So, I know, scrolling through Facebook doesn’t seem to be a creative act. In fact, Pam Grout author of Art & Soul Reloaded, asks us to reduce the amount of time we waste on social media in order to carve out time for at least one creative endeavor a day. But over the weekend the trailer for a new movie popped up in my feed and I was inspired. The movie is The Man Who Invented Christmas, starring Dan Stevens and Christopher Plummer. Just the trailer shows what an author goes through when working on a story. Inspiration comes from so many different unexpected places, a bedtime story, offhanded remarks, getting the right name for a character, or the right title for the piece. Any one of those are fodder for someone who uses their imagination.

The movie is about how Charles Dickens came to write A Christmas Carol. From the trailer, it looks like a fanciful and funny rendering of the real story. One thing is true to life, Charles Dickens was in financial difficulty when he wrote the novella. His last two novels had not been received well by the public. He needed a hit and was fortunate that inspiration struck. He wrote the book in October. It was published on December 19th 1843 only a few weeks later, and has never been out of print since. So, this Thanksgiving, I will be in the theatre watching this delightful, funny film and taking comfort in the fact that if we allow it, anything can inspire our creativity.

I have a confession to make. I read A Christmas Carol for the first time last Christmas. I know, how can that be. One of my brothers-in-law reads it every Christmas. Since I’ve seen many film and stage adaptations of the story, I thought I didn’t need to read the book. But last Christmas was particularly bleak for many people, including me, and I wanted to remind myself that carrying the spirit of Christmas with me all the year, is better than giving into despair. Christmas is a good time to reinvigorate hope and there are lots of wonderful Christmas books and movies that have that as a central theme. They are meant to inspire us and help us embrace loving life, and offering help to those less fortunate. Something good to remember any time of the year. I may read the book again this Christmas.

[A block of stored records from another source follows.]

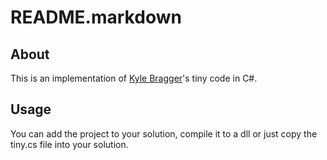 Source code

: ﻿# README.markdown

## About

This is an implementation of [Kyle Bragger](http://kylewritescode.com/)'s tiny code in C#.

## Usage

You can add the project to your solution, compile it to a dll or just copy the tiny.cs file into your solution. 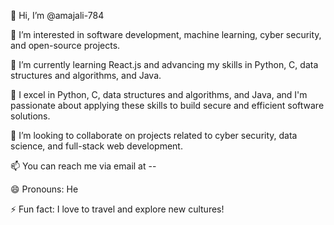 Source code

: 👋 Hi, I’m @amajali-784

👀 I’m interested in software development, machine learning, cyber security, and open-source projects.

🌱 I’m currently learning React.js and advancing my skills in Python, C, data structures and algorithms, and Java.

💼 I excel in Python, C, data structures and algorithms, and Java, and I'm passionate about applying these skills to build secure and efficient software solutions.

💞️ I’m looking to collaborate on projects related to cyber security, data science, and full-stack web development.

📫 You can reach me via email at -- 

😄 Pronouns: He

⚡ Fun fact: I love to travel and explore new cultures!
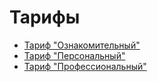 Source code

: # Тарифы

- [Тариф "Ознакомительный"](./tarifs/tarif_trial.md)
- [Тариф "Персональный"](./tarifs/tarif_personal.md)
- [Тариф "Профессиональный"](./tarifs/tarif_professional.md)
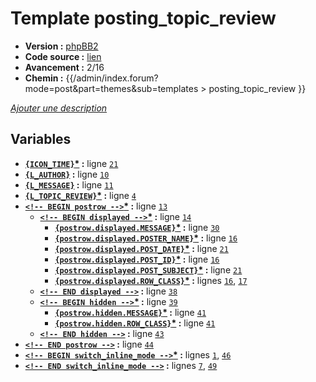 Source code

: # Template posting_topic_review

* __Version :__ [phpBB2](.)
* __Code source :__ [lien](../../src/subsilver/posting_topic_review.tpl)
* __Avancement :__ 2/16
* __Chemin :__ {{/admin/index.forum?mode=post&part=themes&sub=templates > posting_topic_review }}

[*Ajouter une description*](https://fa-tvars.appspot.com/tpl/subsilver/posting_topic_review)

## Variables

* __[`{ICON_TIME}`](https://github.com/Etana/template/blob/master/var/ICON_TIME.md#readme)<a href="https://fa-tvars.appspot.com/var/ICON_TIME">*</a> :__ ligne [`21`](../../src/subsilver/posting_topic_review.tpl#L21)
* __[`{L_AUTHOR}`](https://github.com/Etana/template/blob/master/var/L_AUTHOR.md#readme) :__ ligne [`10`](../../src/subsilver/posting_topic_review.tpl#L10)
* __[`{L_MESSAGE}`](https://github.com/Etana/template/blob/master/var/L_MESSAGE.md#readme) :__ ligne [`11`](../../src/subsilver/posting_topic_review.tpl#L11)
* __[`{L_TOPIC_REVIEW}`](https://github.com/Etana/template/blob/master/var/L_TOPIC_REVIEW.md#readme)<a href="https://fa-tvars.appspot.com/var/L_TOPIC_REVIEW">*</a> :__ ligne [`4`](../../src/subsilver/posting_topic_review.tpl#L4)
* __[`<!-- BEGIN postrow -->`](https://github.com/Etana/template/blob/master/var/postrow.md#readme)<a href="https://fa-tvars.appspot.com/var/postrow">*</a> :__ ligne [`13`](../../src/subsilver/posting_topic_review.tpl#L13)
    * __[`<!-- BEGIN displayed -->`](https://github.com/Etana/template/blob/master/var/postrow.displayed.md#readme)<a href="https://fa-tvars.appspot.com/var/postrow.displayed">*</a> :__ ligne [`14`](../../src/subsilver/posting_topic_review.tpl#L14)
        * __[`{postrow.displayed.MESSAGE}`](https://github.com/Etana/template/blob/master/var/postrow.displayed.MESSAGE.md#readme)<a href="https://fa-tvars.appspot.com/var/postrow.displayed.MESSAGE">*</a> :__ ligne [`30`](../../src/subsilver/posting_topic_review.tpl#L30)
        * __[`{postrow.displayed.POSTER_NAME}`](https://github.com/Etana/template/blob/master/var/postrow.displayed.POSTER_NAME.md#readme)<a href="https://fa-tvars.appspot.com/var/postrow.displayed.POSTER_NAME">*</a> :__ ligne [`16`](../../src/subsilver/posting_topic_review.tpl#L16)
        * __[`{postrow.displayed.POST_DATE}`](https://github.com/Etana/template/blob/master/var/postrow.displayed.POST_DATE.md#readme)<a href="https://fa-tvars.appspot.com/var/postrow.displayed.POST_DATE">*</a> :__ ligne [`21`](../../src/subsilver/posting_topic_review.tpl#L21)
        * __[`{postrow.displayed.POST_ID}`](https://github.com/Etana/template/blob/master/var/postrow.displayed.POST_ID.md#readme)<a href="https://fa-tvars.appspot.com/var/postrow.displayed.POST_ID">*</a> :__ ligne [`16`](../../src/subsilver/posting_topic_review.tpl#L16)
        * __[`{postrow.displayed.POST_SUBJECT}`](https://github.com/Etana/template/blob/master/var/postrow.displayed.POST_SUBJECT.md#readme)<a href="https://fa-tvars.appspot.com/var/postrow.displayed.POST_SUBJECT">*</a> :__ ligne [`21`](../../src/subsilver/posting_topic_review.tpl#L21)
        * __[`{postrow.displayed.ROW_CLASS}`](https://github.com/Etana/template/blob/master/var/postrow.displayed.ROW_CLASS.md#readme)<a href="https://fa-tvars.appspot.com/var/postrow.displayed.ROW_CLASS">*</a> :__ lignes [`16`](../../src/subsilver/posting_topic_review.tpl#L16), [`17`](../../src/subsilver/posting_topic_review.tpl#L17)
    * __[`<!-- END displayed -->`](https://github.com/Etana/template/blob/master/var/postrow.displayed.md#readme) :__ ligne [`38`](../../src/subsilver/posting_topic_review.tpl#L38)
    * __[`<!-- BEGIN hidden -->`](https://github.com/Etana/template/blob/master/var/postrow.hidden.md#readme)<a href="https://fa-tvars.appspot.com/var/postrow.hidden">*</a> :__ ligne [`39`](../../src/subsilver/posting_topic_review.tpl#L39)
        * __[`{postrow.hidden.MESSAGE}`](https://github.com/Etana/template/blob/master/var/postrow.hidden.MESSAGE.md#readme)<a href="https://fa-tvars.appspot.com/var/postrow.hidden.MESSAGE">*</a> :__ ligne [`41`](../../src/subsilver/posting_topic_review.tpl#L41)
        * __[`{postrow.hidden.ROW_CLASS}`](https://github.com/Etana/template/blob/master/var/postrow.hidden.ROW_CLASS.md#readme)<a href="https://fa-tvars.appspot.com/var/postrow.hidden.ROW_CLASS">*</a> :__ ligne [`41`](../../src/subsilver/posting_topic_review.tpl#L41)
    * __[`<!-- END hidden -->`](https://github.com/Etana/template/blob/master/var/postrow.hidden.md#readme) :__ ligne [`43`](../../src/subsilver/posting_topic_review.tpl#L43)
* __[`<!-- END postrow -->`](https://github.com/Etana/template/blob/master/var/postrow.md#readme) :__ ligne [`44`](../../src/subsilver/posting_topic_review.tpl#L44)
* __[`<!-- BEGIN switch_inline_mode -->`](https://github.com/Etana/template/blob/master/var/switch_inline_mode.md#readme)<a href="https://fa-tvars.appspot.com/var/switch_inline_mode">*</a> :__ lignes [`1`](../../src/subsilver/posting_topic_review.tpl#L1), [`46`](../../src/subsilver/posting_topic_review.tpl#L46)
* __[`<!-- END switch_inline_mode -->`](https://github.com/Etana/template/blob/master/var/switch_inline_mode.md#readme) :__ lignes [`7`](../../src/subsilver/posting_topic_review.tpl#L7), [`49`](../../src/subsilver/posting_topic_review.tpl#L49)
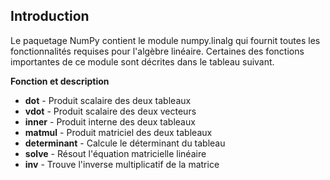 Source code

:## Introduction

Le paquetage NumPy contient le module numpy.linalg qui fournit toutes les fonctionnalités requises pour l'algèbre linéaire. Certaines des fonctions importantes de ce module sont décrites dans le tableau suivant.

**Fonction et description**

- **dot** - Produit scalaire des deux tableaux
- **vdot** - Produit scalaire des deux vecteurs
- **inner** - Produit interne des deux tableaux
- **matmul** - Produit matriciel des deux tableaux
- **determinant** - Calcule le déterminant du tableau
- **solve** - Résout l'équation matricielle linéaire
- **inv** - Trouve l'inverse multiplicatif de la matrice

As if that little bit of inspiration from watching the movie trailer wasn’t enough, I was inspired by another post in my feed by Diana Gabaldon. She was promoting the new season of Outlander, a series I love, and wrote about how she approached each of the eight books, almost nine, in the series in a different way. That one statement sent my imagination flying to my new novel. I’ve been making progress on it, but the other day I was thinking that it was kind of boring and needed a new angle. Well, thank you Diana Gabaldon, I got a flash of inspiration about a new direction I could take the book.

One thing I’ve been learning as I’ve focused my attention of being creative every day is that, inspiration comes easier the more you commit to being open to it. Pam Grout says, “Look at it from the muses’ point of view. If you have an important project to present to the world, would you pick some two-timing, tap-dancing Willy too scared to commit? Or would you nominate the person who shows up every day, who is loyal, like the backyard dog?” I want to be loyal, maybe not like the backyard dog, but like a good friend. That’s why I’m always open and working, even if it’s just paying attention to what’s going on around me. I’m looking for that song lyric, which by the way is how I got the title for my first novel, The Space Between Time, thanks to The Beatles, or that thing someone does or says that give me an idea. Inspiration will find the right person at the right time. I want to be in the right place at the right time to catch a spark of inspiration that will be of benefit to me and those around me.

Oh, and if you want to see the trailer for The Man Who Invented Christmas, you can click here.

Thanks for reading. Feel free to leave a comment or share with a friend.

Lucinda Sage-Midgorden © 2017

Lucinda is the author of The Space Between Time, a historical, time-travel, magical realism, women’s novel. It’s available in all ebook formats at Smashwords, and will soon be available in a print-on-demand version at Amazon and other fine book sellers. To join her email list, click here. She will never sell the names on her list.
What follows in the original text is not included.